J'aimais cuisiner et j'essayais de préparer des choses simples mais festives pour les parents de mon mari. Ma belle mère aimait tout ce que je préparais et c'était un plaisir de cuisiner pour elle. Mon beau-père ne laissait rien voir. Mon mari oscillait entre les félicitations et une neutralité teintée d'agacement que je m’efforçais d'ignorer. Moi, je cuisinais, m'investissant dans une tâche me vidant l'esprit, faisais le service, débarrassais, faisais la vaisselle et partais dormir éreintée.

Quand nous sommes partis vivre dans les Pyrénées, ma belle mère était décédée et mon beau père partit en établissement.
Noël et la Saint-Sylvestre nous appartenaient.
J'étais la femme aux fourneaux et je gérais les choses, malgré tout, j'étais de plus en plus en difficulté face aux Fêtes. Mon mari était exigeant sur le montant maximal des dépenses. Notre premier réveillon là bas a été fait de surgelés "festifs" bon marché. Les années suivantes, sa maladie avait commencé à empiéter sur notre vie, mais j'ai malgré tout essayé de maintenir l'effort, ne serait-ce parce que ça me sortait du quotidien.

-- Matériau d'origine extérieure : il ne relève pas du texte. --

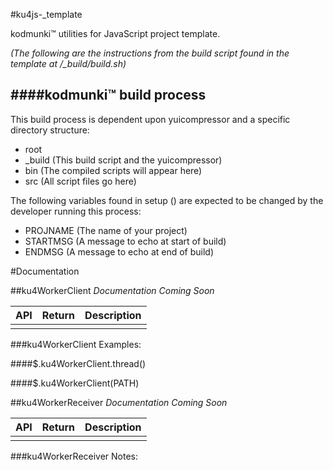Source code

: #ku4js-_template


kodmunki™ utilities for JavaScript project template.

*(The following are the instructions from the build script found in the template at /_build/build.sh)*

####kodmunki™ build process
---

This build process is dependent upon yuicompressor and a specific directory structure:

* root  
 * _build (This build script and the yuicompressor)
 * bin (The compiled scripts will appear here)
 * src (All script files go here)

The following variables found in setup () are
expected to be changed by the developer running
this process:

* PROJNAME (The name of your project)
* STARTMSG (A message to echo at start of build)
* ENDMSG (A message to echo at end of build)


#Documentation

##ku4WorkerClient
_Documentation Coming Soon_

| API | Return | Description |
| --- | --- | --- |
|  |  |  |

###ku4WorkerClient Examples:

####$.ku4WorkerClient.thread()

####$.ku4WorkerClient(PATH)

##ku4WorkerReceiver
_Documentation Coming Soon_

| API | Return | Description |
| --- | --- | --- |
|  |  |  |

###ku4WorkerReceiver Notes:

Quand nous sommes revenus vivre en Charente, je n'avais plus du tout envie de célébrer les Fêtes de fin d'année. J'étais en dépression sévère, mon mari allait de plus en plus mal et me maltraitait psychologiquement jour après jour comme si j'étais responsable de sa maladie.
La fin de l'année 2014 a marqué une sorte de point de non retour, dans la maladie et dans la peine.

J'ai essayé de contrer les choses en décorant l'appartement, en illuminant le balcon de lumières scintillantes, suspendant guirlandes et autres décorations ici et là, m'offrant des "coussins peluches" qui me faisaient régresser en enfance et que je serrais contre moi quand j'étais en proie à la peine et la douleur de ma vie et de celle de mon mari.

Je ne me souviens plus comment nous avons célébré les Fêtes cette année là.
Ça n'a pas la moindre importance.

Je me souviens à peine de 2015 et de 2016.

Nous voici le dimanche 24 décembre 2017 et j'avais envisagé de ne pas réveillonner.

Finalement j'ai acheté un peu de saumon fumé, un magret de canard, un mélange de champignons et des bûches glacées individuelles. Je ne sortirais pas les décorations de Noël, mais je dinerais en buvant un ou deux verres de Buzet sur mon magret accompagné de patate douce cuite au four et mes champignons des bois sautés avant de déguster une clémentine et mon dessert.


J'essayerais de dissiper les cauchemars qui envahissent mes nuits... ces rêves blancs de contes tristes où le givre s'accroche peu à peu aux larmes gelées qui bordent mes paupières closes, alors que je plonge dans un sommeil dont on émerge pas. Ce sommeil dépourvu de souffle et de battements de cœur, qui fige une femme-enfant dans le calme et la paix, délivrée d'un esprit trop torturé.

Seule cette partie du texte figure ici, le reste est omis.